A Critical Decade for Continued Success

From its earliest days, The Cincinnati Insurance Companies was committed to financial strength. Our prospectus to potential shareholders 75 years ago established the principles by which we would achieve and maintain it: “The company shall operate in an extremely conservative manner… Every intelligent and sound method of business shall be employed.”

That ethos remained at the heart of Cincinnati’s approach during its fifth decade, the 1990s. It was a period that would see incredible growth: seven new states, written premiums more than doubling, a new building to house the expanding staff. And it enabled us to enter a new millennium that was beset by economic difficulties with confidence in our ability to keep our promises—and make many more.

 

A Force in the Business

“During the 1980s, we really established ourselves as a force in the business,” former CEO Robert Morgan said. Cincinnati had, among other things, entered the management liability space, combined its life insurance operations and moved to a brand-new headquarters. Gross premiums had grown from $265.5 million when Morgan succeeded company co-founder Jack Schiff, Sr., as CEO in 1982 to $845.5 million at the end of the decade; the company would top $1 billion for the first time in the closing days of 1991.

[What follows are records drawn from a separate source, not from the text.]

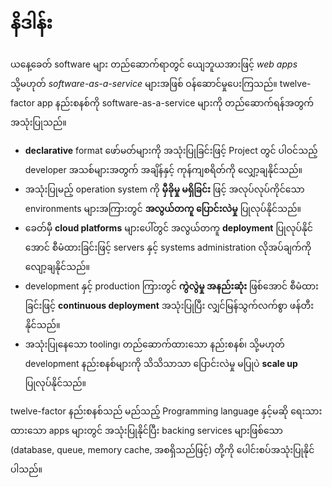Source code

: နိဒါန်း
============

ယနေ့ခေတ် software များ တည်ဆောက်ရာတွင် ယျေဘူယအားဖြင့် *web apps* သို့မဟုတ် *software-as-a-service* များအဖြစ် ဝန်ဆောင်မှုပေးကြသည်။ twelve-factor app နည်းစနစ်ကို software-as-a-service များကို တည်ဆောက်ရန်အတွက် အသုံးပြုသည်။

* **declarative** format ဖော်မတ်များကို အသုံးပြုခြင်းဖြင့် Project တွင် ပါဝင်သည့် developer အသစ်များအတွက် အချိန်နှင့် ကုန်ကျစရိတ်ကို လျှော့ချနိုင်သည်။
* အသုံးပြုမည့် operation system ကို **မှီခိုမှု မရှိခြင်း** ဖြင့် အလုပ်လုပ်ကိုင်သော environments များအကြားတွင် **အလွယ်တကူ ပြောင်းလဲမှု** ပြုလုပ်နိုင်သည်။
* ခေတ်မှီ **cloud platforms** များပေါ်တွင် အလွယ်တကူ **deployment** ပြုလုပ်နိုင်အောင် စီမံထားခြင်းဖြင့် servers နှင့် systems administration လိုအပ်ချက်ကို လျော့ချနိုင်သည်။
* development နှင့် production ကြားတွင် **ကွဲလွဲမှု အနည်းဆုံး**​ ဖြစ်အောင် စီမံထားခြင်းဖြင့် **continuous deployment** အသုံးပြုပြီး လျှင်မြန်သွက်လက်စွာ ဖန်တီးနိုင်သည်။
* အသုံးပြုနေသော tooling၊ တည်ဆောက်ထားသော နည်းစနစ်၊ သို့မဟုတ် development နည်းစနစ်များကို သိသိသာသာ ပြောင်းလဲမှု မပြုပဲ **scale up** ပြုလုပ်နိုင်သည်။

twelve-factor နည်းစနစ်သည် မည်သည့် Programming language နှင့်မဆို ရေးသားထားသော apps များတွင် အသုံးပြုနိုင်ပြီး backing services များဖြစ်သော (database, queue, memory cache, အစရှိသည်ဖြင့်) တို့ကို ပေါင်းစပ်အသုံးပြုနိုင်ပါသည်။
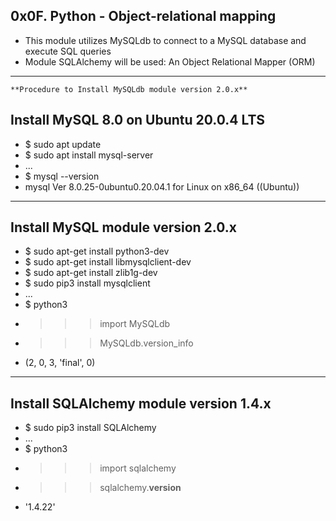 ## 0x0F. Python - Object-relational mapping
- This module utilizes MySQLdb to connect to a MySQL database and execute SQL queries
- Module SQLAlchemy will be used: An Object Relational Mapper (ORM)
---
	**Procedure to Install MySQLdb module version 2.0.x**
## Install MySQL 8.0 on Ubuntu 20.0.4 LTS
- $ sudo apt update
- $ sudo apt install mysql-server
- ...
- $ mysql --version
- mysql  Ver 8.0.25-0ubuntu0.20.04.1 for Linux on x86_64 ((Ubuntu))
---
## Install MySQL module version 2.0.x
- $ sudo apt-get install python3-dev
- $ sudo apt-get install libmysqlclient-dev
- $ sudo apt-get install zlib1g-dev
- $ sudo pip3 install mysqlclient
- ...
- $ python3
- >>> import MySQLdb
- >>> MySQLdb.version_info 
- (2, 0, 3, 'final', 0)
---
## Install SQLAlchemy module version 1.4.x
- $ sudo pip3 install SQLAlchemy
- ...
- $ python3
- >>> import sqlalchemy
- >>> sqlalchemy.__version__ 
- '1.4.22'
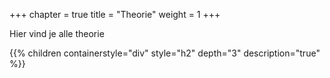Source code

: +++
chapter = true
title = "Theorie"
weight = 1
+++

Hier vind je alle theorie

{{% children containerstyle="div" style="h2" depth="3" description="true" %}}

Surveying the organization he joined in 1966—when written premiums were less than $20 million—Morgan set an ambitious goal for the new decade. The company would double that number by the dawn of the new millennium: $2 billion by 2000.

 

Three Roads to Growth

To get there, Cincinnati focused on three areas: new products, new geographies and new capabilities. For the first time, we established a dedicated research and development operation. Under its first leader, Jody Wainscott, the team responded to a growing concern of business owners – an increase in sexual harassment complaints – with one of the first employment practices liability policies.

Morgan charged another leader, J.F. Scherer, with increasing the companies’ footprint. In addition to growing into new areas in states where Cincinnati already did business, Scherer expanded into seven new states, bringing the company’s total to 30—contributing more than $100 million in new business to the drive for $2 billion. “I would get phone calls from agents who were in states where we weren’t active asking, ‘When are you coming out?’” As ever, though, Cincinnati was careful not to overextend itself, and to ensure that the growth—which earned it a place on the Standard & Poor’s 500 Index in 1997—did not compromise its hard-won financial strength. Forbes named Cincinnati the most productive publicly traded property and casualty insurer in the U.S. in 1997.

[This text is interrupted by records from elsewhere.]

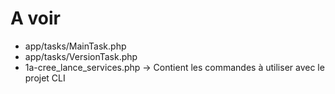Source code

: # A voir
+ app/tasks/MainTask.php
+ app/tasks/VersionTask.php
+ 1a-cree_lance_services.php -> Contient les commandes à utiliser avec le projet CLI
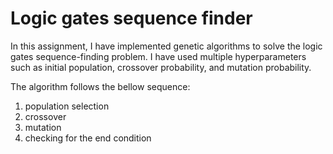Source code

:# Logic gates sequence finder
In this assignment, I have implemented genetic algorithms to solve the logic gates sequence-finding problem.
I have used multiple hyperparameters such as initial population, crossover probability, and mutation probability.  

The algorithm follows the bellow sequence:
1. population selection
2. crossover
3. mutation
4. checking for the end condition


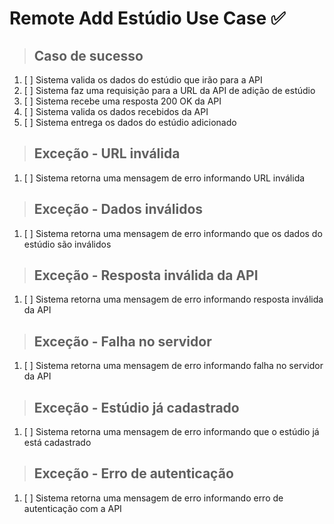 # Remote Add Estúdio Use Case ✅

> ## Caso de sucesso
1. [ ] Sistema valida os dados do estúdio que irão para a API
2. [ ] Sistema faz uma requisição para a URL da API de adição de estúdio
3. [ ] Sistema recebe uma resposta 200 OK da API
4. [ ] Sistema valida os dados recebidos da API
5. [ ] Sistema entrega os dados do estúdio adicionado

> ## Exceção - URL inválida
1. [ ] Sistema retorna uma mensagem de erro informando URL inválida

> ## Exceção - Dados inválidos
1. [ ] Sistema retorna uma mensagem de erro informando que os dados do estúdio são inválidos
    
> ## Exceção - Resposta inválida da API
1. [ ] Sistema retorna uma mensagem de erro informando resposta inválida da API

> ## Exceção - Falha no servidor
1. [ ] Sistema retorna uma mensagem de erro informando falha no servidor da API

> ## Exceção - Estúdio já cadastrado
1. [ ] Sistema retorna uma mensagem de erro informando que o estúdio já está cadastrado

> ## Exceção - Erro de autenticação
1. [ ] Sistema retorna uma mensagem de erro informando erro de autenticação com a API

“We were growing very rapidly. It was, as they say, like drinking from a firehose,” said Ken Stecher, the retired chairman and CEO who held several senior accounting roles during the 1990s. “We had to adapt quickly. We had to find new ways to handle all the production that was coming in.”

 

The Dawn of the Digital Age

Those new ways for the ‘90s included doubling the headquarters footprint with the North Tower to house the growing staff required by the growing business. The company also invested in new technologies.

These were the heady days of the dot-com boom, when internet and other digital technology companies were sprouting up and growing wildly—and, as it turned out, unsustainably. Faced with a rapidly changing tech landscape, Cincinnati introduced new digital accounting, claims and processing systems, laying the groundwork for the company’s vaunted claims service to go paperless in 2004.

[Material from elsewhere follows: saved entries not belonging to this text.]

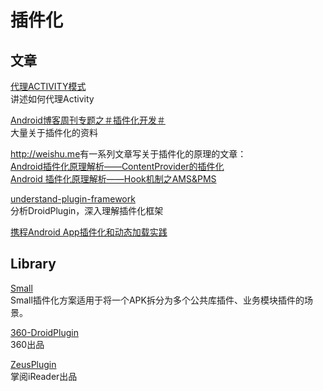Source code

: # 插件化

## 文章

[代理ACTIVITY模式
](https://zhuanlan.zhihu.com/p/21335594?f3fb8ead20=dafca61abd3171ed5bf8b55ab023f7cf)  
讲述如何代理Activity  

[Android博客周刊专题之＃插件化开发＃](http://www.androidblog.cn/index.php/Index/detail/id/16)  
大量关于插件化的资料  


<http://weishu.me>有一系列文章写关于插件化的原理的文章：  
[Android插件化原理解析——ContentProvider的插件化
](http://weishu.me/2016/07/12/understand-plugin-framework-content-provider/)  
[Android 插件化原理解析——Hook机制之AMS&PMS](http://weishu.me/2016/03/07/understand-plugin-framework-ams-pms-hook/?utm_source=tuicool&utm_medium=referral)

[understand-plugin-framework](https://github.com/tiann/understand-plugin-framework)  
分析DroidPlugin，深入理解插件化框架

[携程Android App插件化和动态加载实践](http://www.infoq.com/cn/articles/ctrip-android-dynamic-loading)  


## Library

[Small](https://github.com/wequick/Small/tree/master/Android)    
Small插件化方案适用于将一个APK拆分为多个公共库插件、业务模块插件的场景。  

[360-DroidPlugin](https://github.com/DroidPluginTeam/DroidPlugin)  
360出品

[ZeusPlugin](https://github.com/iReaderAndroid/ZeusPlugin)  
掌阅iReader出品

One area of technology the company did not invest in were those high-flying stocks. Sticking to its long-time policy of putting its money only in dividend-paying shares like its own, Cincinnati avoided the worst of the dot-com collapse in 2000. And in spite of the darkening economic landscape, it achieved Morgan’s goal of $2 billion in written premiums that year.

By then, Morgan had retired as CEO, handing the reins to Jack Schiff, Jr. “CFC is at a turning point,” he said, “ready for a new generation of leaders.” It would have to be: The new CEO’s father, Jack Schiff, Sr., passed away in 1998, followed by fellow co-founder Harry M. Turner and Hayden Davis, Jr., architect of Cincinnati’s legendary Claims department, in 2000.

“By the 1990s, I think they were absolutely stunned by our success,” Morgan said. “It was a vindication of what they set out to do: Create an insurance company that would make a difference.”

That vindication would continue into the new millennium. Cincinnati continued to grow both in size and reputation, with Crittenden naming it the leading commercial package insurer in 2001. Even in the depths of the recession, Schiff, Jr., said he did not break a sweat.

“I never worried about it. Problems come—that’s why you’re financially strong. You can endure and don’t have to fundamentally change the way you do business.”

 

As The Cincinnati Insurance Companies celebrates 75 years of being A Bridge to Better, we honor our legacy of putting agents first, our noble industry, and our commitment to meeting the ever-evolving needs of policyholders.